That was what the producers believed to be a 70's era accurate Merkin, but much like a lot of other things they believe, it wasn't even close to authentic.

I thought it was deliberately exaggerated for comedic effect.

Good episode but not enough music! It was great that Zack realized what happened to the $100,000 in Vegas, although I thought he'd be madder. Will probably lead to Richie feeling guilty and finding or getting money that Zack can dump on his new pet project, Xavier. With an X.

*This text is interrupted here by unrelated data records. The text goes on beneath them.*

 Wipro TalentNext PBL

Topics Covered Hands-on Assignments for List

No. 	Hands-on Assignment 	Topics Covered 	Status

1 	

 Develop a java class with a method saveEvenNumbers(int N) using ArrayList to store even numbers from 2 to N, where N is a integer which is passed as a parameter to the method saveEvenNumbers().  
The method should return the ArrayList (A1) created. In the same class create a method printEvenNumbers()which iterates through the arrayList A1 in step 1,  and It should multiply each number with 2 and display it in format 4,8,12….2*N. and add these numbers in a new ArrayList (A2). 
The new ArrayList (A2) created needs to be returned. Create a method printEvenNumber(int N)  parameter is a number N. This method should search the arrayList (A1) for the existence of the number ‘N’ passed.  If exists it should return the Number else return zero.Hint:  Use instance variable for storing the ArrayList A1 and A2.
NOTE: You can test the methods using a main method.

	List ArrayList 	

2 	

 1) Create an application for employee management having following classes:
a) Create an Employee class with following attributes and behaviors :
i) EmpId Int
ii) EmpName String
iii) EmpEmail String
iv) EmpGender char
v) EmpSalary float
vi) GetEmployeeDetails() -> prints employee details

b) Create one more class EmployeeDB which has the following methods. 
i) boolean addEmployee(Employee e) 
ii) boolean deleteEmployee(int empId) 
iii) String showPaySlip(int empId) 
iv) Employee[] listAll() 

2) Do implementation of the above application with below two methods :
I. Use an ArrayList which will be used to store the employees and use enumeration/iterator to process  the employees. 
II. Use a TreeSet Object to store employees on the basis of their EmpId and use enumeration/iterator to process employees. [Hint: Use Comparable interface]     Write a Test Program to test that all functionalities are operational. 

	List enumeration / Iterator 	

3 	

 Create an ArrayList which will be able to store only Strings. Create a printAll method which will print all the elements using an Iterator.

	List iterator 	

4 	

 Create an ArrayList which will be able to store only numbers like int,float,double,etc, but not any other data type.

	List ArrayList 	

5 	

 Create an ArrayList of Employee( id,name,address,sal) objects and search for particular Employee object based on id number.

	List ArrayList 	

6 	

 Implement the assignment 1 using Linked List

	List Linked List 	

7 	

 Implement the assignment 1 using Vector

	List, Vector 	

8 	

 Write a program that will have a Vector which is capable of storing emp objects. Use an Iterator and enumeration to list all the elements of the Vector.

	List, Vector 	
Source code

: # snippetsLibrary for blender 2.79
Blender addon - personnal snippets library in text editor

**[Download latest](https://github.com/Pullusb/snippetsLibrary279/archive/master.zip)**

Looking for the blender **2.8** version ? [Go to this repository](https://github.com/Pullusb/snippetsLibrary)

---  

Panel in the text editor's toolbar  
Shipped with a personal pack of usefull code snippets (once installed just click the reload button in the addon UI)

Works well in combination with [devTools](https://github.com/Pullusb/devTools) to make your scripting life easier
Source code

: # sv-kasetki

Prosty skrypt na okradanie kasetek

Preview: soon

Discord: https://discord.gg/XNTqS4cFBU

Just hope that Scorsese's influence doesn't turn Season 2 into being heavily into the mob connection, for me that is not a compelling storyline. If we're in 1973 now and next season is 1974 there could be lot of fun - disco got popular, Emerson Lake and Palmer were huge - and the Ramones started playing at CBGBs.

TheRationalRedditor
Jul 17, 2000

WHO ABUSED HIM. WHO ABUSED THE BOY.

Binary Logic posted:

doo doo doo doo SA TVIV Headline Compilerbot interrupting this thread with breaking news:
Blessing in disguise for Winter despite the purposed "creative differences", this is his biggest cable drama misfire by a landslide in a relatively distinguished career. The ejector seat is merciful for him

Harton
Jun 13, 2001

savinhill posted:

That was what the producers believed to be a 70's era accurate Merkin, but much like a lot of other things they believe, it wasn't even close to authentic.

It was glorious!

Binary Logic
Dec 28, 2000

Fun Shoe
I like how happy everyone was that their new label was launched by a singer who had OD'ed on heroin and had to be revived by the CEO injecting him with cocaine. Yay!

savinhill
Mar 28, 2010

Binary Logic posted:

I like how happy everyone was that their new label was launched by a singer who had OD'ed on heroin and had to be revived by the CEO injecting him with cocaine. Yay!

The whole finale was so retarded, it was like they decided to parody their whole first season of the show with this latest episode

JethroMcB
Jan 23, 2004

We're normal now.
We love your family.

Binary Logic posted:

I like how happy everyone was that their new label was launched by a singer who had OD'ed on heroin and had to be revived by the CEO injecting him with cocaine. Yay!

Well Zak and the other, ill defined partner with the blonde moustache didn't seem thrilled by it, and Richie seemed hurt by their cool reaction. "Guys, I started a sublabel for our floundering real label, with a band we can't even promote on the radio! We gotta spraypaint cusses on the walls like a buncha middle schoolers to celebrate this momentous, huge victory!"

What a lovely, stupid show. I hope the first thing the new showrunner does is eliminate the entire stupid murder/mob storyline. Second thing would be to get Richie out of the show, but I'm guessing Canavale's contract won't allow that.

savinhill
Mar 28, 2010

JethroMcB posted:

Well Zak and the other, ill defined partner with the blonde moustache didn't seem thrilled by it, and Richie seemed hurt by their cool reaction. "Guys, I started a sublabel for our floundering real label, with a band we can't even promote on the radio! We gotta spraypaint cusses on the walls like a buncha middle schoolers to celebrate this momentous, huge victory!"



It's like something that would've been in Spinal Tap, except here we're supposed to buy it as a serious, dramatic moment instead of the completely ridiculous silliness it really is.

Solice Kirsk
Jun 1, 2004

.
OK, so I've watched like 2 episodes and this show is almost unbearable. I usually give shows three episodes, but is it worth it?

savinhill
Mar 28, 2010

Solice Kirsk posted:

OK, so I've watched like 2 episodes and this show is almost unbearable. I usually give shows three episodes, but is it worth it?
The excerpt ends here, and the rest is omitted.